> _MATERIAL FOR THIS TASK_:
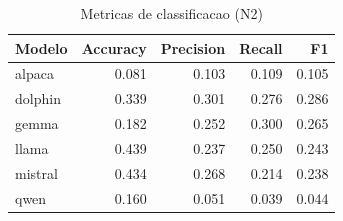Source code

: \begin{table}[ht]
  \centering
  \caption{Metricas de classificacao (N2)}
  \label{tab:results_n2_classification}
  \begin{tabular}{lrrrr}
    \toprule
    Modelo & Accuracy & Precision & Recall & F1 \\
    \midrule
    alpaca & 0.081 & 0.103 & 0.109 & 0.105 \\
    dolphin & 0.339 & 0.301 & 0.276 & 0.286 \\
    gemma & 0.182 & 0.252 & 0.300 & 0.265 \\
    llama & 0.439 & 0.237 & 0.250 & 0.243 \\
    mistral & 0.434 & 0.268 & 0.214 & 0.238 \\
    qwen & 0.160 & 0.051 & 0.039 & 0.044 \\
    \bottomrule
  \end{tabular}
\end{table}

> _ACTIVITY_: Output everything in the material exactly. Pictures stay out of it.

> _ANSWER TO THIS PROBLEM_:
Source code

: \begin{table}[ht]
  \centering
  \caption{Metricas de classificacao (N2)}
  \label{tab:results_n2_classification}
  \begin{tabular}{lrrrr}
    \toprule
    Modelo & Accuracy & Precision & Recall & F1 \\
    \midrule
    alpaca & 0.081 & 0.103 & 0.109 & 0.105 \\
    dolphin & 0.339 & 0.301 & 0.276 & 0.286 \\
    gemma & 0.182 & 0.252 & 0.300 & 0.265 \\
    llama & 0.439 & 0.237 & 0.250 & 0.243 \\
    mistral & 0.434 & 0.268 & 0.214 & 0.238 \\
    qwen & 0.160 & 0.051 & 0.039 & 0.044 \\
    \bottomrule
  \end{tabular}
\end{table}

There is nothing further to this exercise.